In unmittelbarer Nähe entstehen neue Wohnblocks, aber die Arbeiten daran ruhen schon einige Zeit. Zudem nutzt der einzige Händler die Notlage der Bewohner aus und hortet die zugeteilten Lebensmittel heimlich, um sie teurer auf dem Schwarzmarkt zu verkaufen. Als Angelina keine Pasta für ihre Familie kaufen kann, durchschaut sie sein Spiel und es gelingt ihr, gemeinsam mit den anderen Frauen, sein Lager zu plündern. Da er selbst unrecht gehandelt hat, kann er sie dafür nicht verhaften lassen. Davon ermutigt, beginnt Angelina, auch gegen die anderen Missstände anzukämpfen...

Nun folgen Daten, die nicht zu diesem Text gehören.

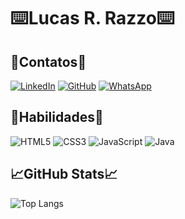 # ⌨️Lucas R. Razzo⌨️

## 📱Contatos📱
[![LinkedIn](https://img.shields.io/badge/LinkedIn-0077B5?style=for-the-badge&logo=linkedin&logoColor=white)](https://www.linkedin.com/in/lucas-risther-razzo-835baa1b1)
[![GitHub](https://img.shields.io/badge/GitHub-100000?style=for-the-badge&logo=github&logoColor=white)](https://github.com/rzzn-jpg)
[![WhatsApp](https://img.shields.io/badge/WhatsApp-25D366?style=for-the-badge&logo=whatsapp&logoColor=white)](https://wa.me/5519988408285)
## 📗Habilidades📗
![HTML5](https://img.shields.io/badge/HTML5-E34F26?style=for-the-badge&logo=html5&logoColor=white) ![CSS3](https://img.shields.io/badge/CSS3-1572B6?style=for-the-badge&logo=css3&logoColor=white) 
![JavaScript](https://img.shields.io/badge/JavaScript-F7DF1E?style=for-the-badge&logo=javascript&logoColor=black)
![Java](https://img.shields.io/badge/java-%23ED8B00.svg?style=for-the-badge&logo=openjdk&logoColor=white)
## 📈GitHub Stats📈
![Top Langs](https://github-readme-stats-git-masterrstaa-rickstaa.vercel.app/api/top-langs/?username=rzzn-jpg&bg_color=2E2E2E&border_color=FF0000&title_color=FF0000&text_color=FFF&hide_title=true)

Seitdem Anna Magnani in Roberto Rossellinis "Roma, città aperta" (Rom, offene Stadt) 1945 eine emotional beeindruckende Vorstellung gegeben hatte, war sie für die im realistischen Stil inszenierenden Regisseure der Nachkriegszeit in den Focus gerückt. Mit Alberto Lattuada drehte sie 1946 "Bandito", Rossellini arbeitete erneut 1948 mit ihr zusammen in "Amore", Luchino Visconti besetzte sie in der Hauptrolle in "Bellissima" 1951 und noch 1962 war sie für Pier Paolo Pasolini "Mamma Roma", aber sie blieb auch den komödiantischen Rollen treu, in denen sie seit Mitte der 30er Jahre mehrfach reüssiert hatte. Das Spiel Anna Magnanis befand sich meist auf dem schmalen Grat zwischen Drama und Komödie. Nur wenige Darsteller konnten in ihren Rollen die fließenden Grenzen zwischen Trauer und Freude so deutlich werden lassen.

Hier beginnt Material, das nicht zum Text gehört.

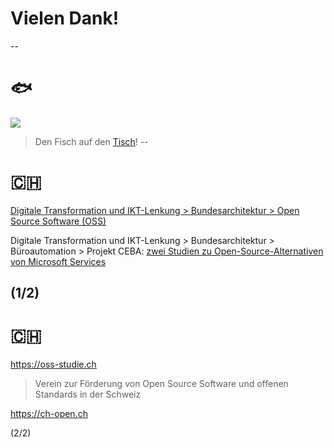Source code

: # Vielen Dank!
--
# 🐟

![](http://api.qrserver.com/v1/create-qr-code/?color=000000&amp;bgcolor=FFFFFF&amp;data=https%3A%2F%2Fetherpad.wikimedia.org%2Fp%2Fbfh-cas-pst-24-modul-3-fish&amp;qzone=1&amp;margin=0&amp;size=300x300&amp;ecc=L)

> Den Fisch auf den [Tisch](https://etherpad.wikimedia.org/p/bfh-cas-pst-24-modul-3-fish)!
--
# 🇨🇭

[Digitale Transformation und IKT-Lenkung > Bundesarchitektur > Open Source Software (OSS)](https://www.bk.admin.ch/bk/de/home/digitale-transformation-ikt-lenkung/bundesarchitektur/open_source_software.html)

Digitale Transformation und IKT-Lenkung > Bundesarchitektur > Büroautomation > Projekt CEBA: [zwei Studien zu Open-Source-Alternativen von Microsoft Services](https://www.bk.admin.ch/bk/de/home/digitale-transformation-ikt-lenkung/bundesarchitektur/bueroautomation/projekt-ceba.html)

(1/2)
--
# 🇨🇭

https://oss-studie.ch

> Verein zur Förderung von Open Source Software und offenen Standards in der Schweiz

https://ch-open.ch

(2/2)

In den Werken des Neorealismus, besonders Mitte der 40er Jahre, wurde die Darstellung der offensichtlichen Missstände, basierend auf dem Wunsch nach einem politisch, gesellschaftlichen Wandel, noch sehr ernsthaft inszeniert, während Luigi Zampa auch Anna Magnanis komödiantisches Talent für seinen Film nutzte - vielleicht liegt darin eine Erklärung dafür, warum "L'onorevole Angelina" (Abgeordnete Angelina) heute nicht zum Kanon des Neorealismus gezählt werden, obwohl der Ausgangspunkt der Handlung, die Zustände im römischen Quartier „Pietralata“ nach dem Ende des Faschismus, bemerkenswert realistisch dargestellt ist.

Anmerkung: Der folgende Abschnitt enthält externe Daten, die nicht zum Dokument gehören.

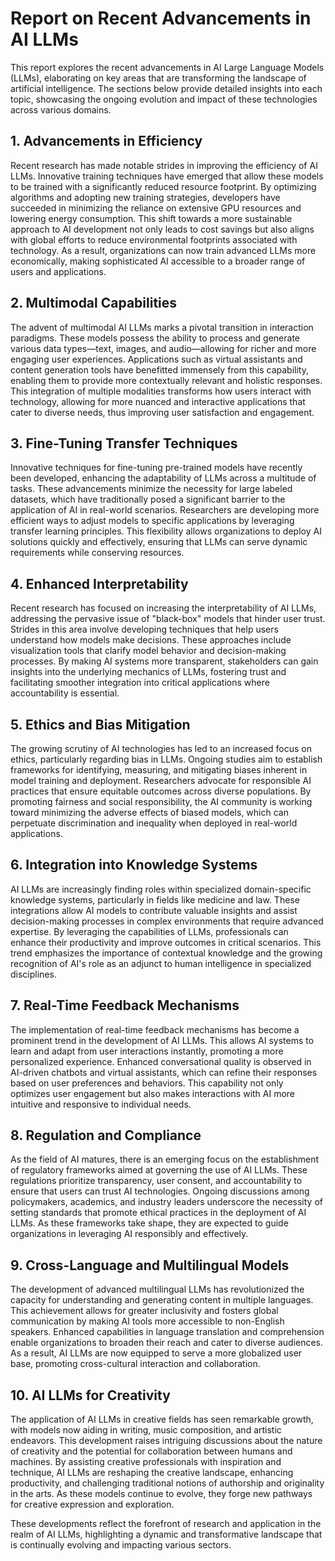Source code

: # Report on Recent Advancements in AI LLMs

This report explores the recent advancements in AI Large Language Models (LLMs), elaborating on key areas that are transforming the landscape of artificial intelligence. The sections below provide detailed insights into each topic, showcasing the ongoing evolution and impact of these technologies across various domains.

## 1. Advancements in Efficiency

Recent research has made notable strides in improving the efficiency of AI LLMs. Innovative training techniques have emerged that allow these models to be trained with a significantly reduced resource footprint. By optimizing algorithms and adopting new training strategies, developers have succeeded in minimizing the reliance on extensive GPU resources and lowering energy consumption. This shift towards a more sustainable approach to AI development not only leads to cost savings but also aligns with global efforts to reduce environmental footprints associated with technology. As a result, organizations can now train advanced LLMs more economically, making sophisticated AI accessible to a broader range of users and applications.

## 2. Multimodal Capabilities

The advent of multimodal AI LLMs marks a pivotal transition in interaction paradigms. These models possess the ability to process and generate various data types—text, images, and audio—allowing for richer and more engaging user experiences. Applications such as virtual assistants and content generation tools have benefitted immensely from this capability, enabling them to provide more contextually relevant and holistic responses. This integration of multiple modalities transforms how users interact with technology, allowing for more nuanced and interactive applications that cater to diverse needs, thus improving user satisfaction and engagement.

## 3. Fine-Tuning Transfer Techniques

Innovative techniques for fine-tuning pre-trained models have recently been developed, enhancing the adaptability of LLMs across a multitude of tasks. These advancements minimize the necessity for large labeled datasets, which have traditionally posed a significant barrier to the application of AI in real-world scenarios. Researchers are developing more efficient ways to adjust models to specific applications by leveraging transfer learning principles. This flexibility allows organizations to deploy AI solutions quickly and effectively, ensuring that LLMs can serve dynamic requirements while conserving resources.

## 4. Enhanced Interpretability

Recent research has focused on increasing the interpretability of AI LLMs, addressing the pervasive issue of "black-box" models that hinder user trust. Strides in this area involve developing techniques that help users understand how models make decisions. These approaches include visualization tools that clarify model behavior and decision-making processes. By making AI systems more transparent, stakeholders can gain insights into the underlying mechanics of LLMs, fostering trust and facilitating smoother integration into critical applications where accountability is essential.

## 5. Ethics and Bias Mitigation

The growing scrutiny of AI technologies has led to an increased focus on ethics, particularly regarding bias in LLMs. Ongoing studies aim to establish frameworks for identifying, measuring, and mitigating biases inherent in model training and deployment. Researchers advocate for responsible AI practices that ensure equitable outcomes across diverse populations. By promoting fairness and social responsibility, the AI community is working toward minimizing the adverse effects of biased models, which can perpetuate discrimination and inequality when deployed in real-world applications.

## 6. Integration into Knowledge Systems

AI LLMs are increasingly finding roles within specialized domain-specific knowledge systems, particularly in fields like medicine and law. These integrations allow AI models to contribute valuable insights and assist decision-making processes in complex environments that require advanced expertise. By leveraging the capabilities of LLMs, professionals can enhance their productivity and improve outcomes in critical scenarios. This trend emphasizes the importance of contextual knowledge and the growing recognition of AI's role as an adjunct to human intelligence in specialized disciplines.

## 7. Real-Time Feedback Mechanisms

The implementation of real-time feedback mechanisms has become a prominent trend in the development of AI LLMs. This allows AI systems to learn and adapt from user interactions instantly, promoting a more personalized experience. Enhanced conversational quality is observed in AI-driven chatbots and virtual assistants, which can refine their responses based on user preferences and behaviors. This capability not only optimizes user engagement but also makes interactions with AI more intuitive and responsive to individual needs.

## 8. Regulation and Compliance

As the field of AI matures, there is an emerging focus on the establishment of regulatory frameworks aimed at governing the use of AI LLMs. These regulations prioritize transparency, user consent, and accountability to ensure that users can trust AI technologies. Ongoing discussions among policymakers, academics, and industry leaders underscore the necessity of setting standards that promote ethical practices in the deployment of AI LLMs. As these frameworks take shape, they are expected to guide organizations in leveraging AI responsibly and effectively.

## 9. Cross-Language and Multilingual Models

The development of advanced multilingual LLMs has revolutionized the capacity for understanding and generating content in multiple languages. This achievement allows for greater inclusivity and fosters global communication by making AI tools more accessible to non-English speakers. Enhanced capabilities in language translation and comprehension enable organizations to broaden their reach and cater to diverse audiences. As a result, AI LLMs are now equipped to serve a more globalized user base, promoting cross-cultural interaction and collaboration.

## 10. AI LLMs for Creativity

The application of AI LLMs in creative fields has seen remarkable growth, with models now aiding in writing, music composition, and artistic endeavors. This development raises intriguing discussions about the nature of creativity and the potential for collaboration between humans and machines. By assisting creative professionals with inspiration and technique, AI LLMs are reshaping the creative landscape, enhancing productivity, and challenging traditional notions of authorship and originality in the arts. As these models continue to evolve, they forge new pathways for creative expression and exploration.

These developments reflect the forefront of research and application in the realm of AI LLMs, highlighting a dynamic and transformative landscape that is continually evolving and impacting various sectors.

Das Haus, in dem Angelina (Anna Magnani) mit ihrem Mann Pasquale (Nando Bruno) und ihren fünf Kindern lebt, gehörte zu einer Siedlung, die noch während der Mussollini - Zeit entstanden war, aber nie fertig gestellt wurde. Zampa lässt die Kamera von außen eindringen, zeigt den nackten Beton der herunter gekommenen Gebäude und wirft den Blick auf die spärlich eingerichteten Innenräume, wo die Bewohner auf Matratzen schlafen, ohne durch Innentüren getrennt zu sein. Weder gibt es ein Bad, noch fließendes Wasser. Die Authentizität dieser Zustände unterstrich Zampa noch durch die Journalisten, die diese unzumutbaren Lebensverhältnisse sensationslüstern auf Bildern festhielten. Dass die Gebäude zudem in das Hochwassergebiet des nahe gelegenen Flusses gebaut worden waren und regelmäßig überschwemmt wurden, gehört heute zur römischen Stadtgeschichte.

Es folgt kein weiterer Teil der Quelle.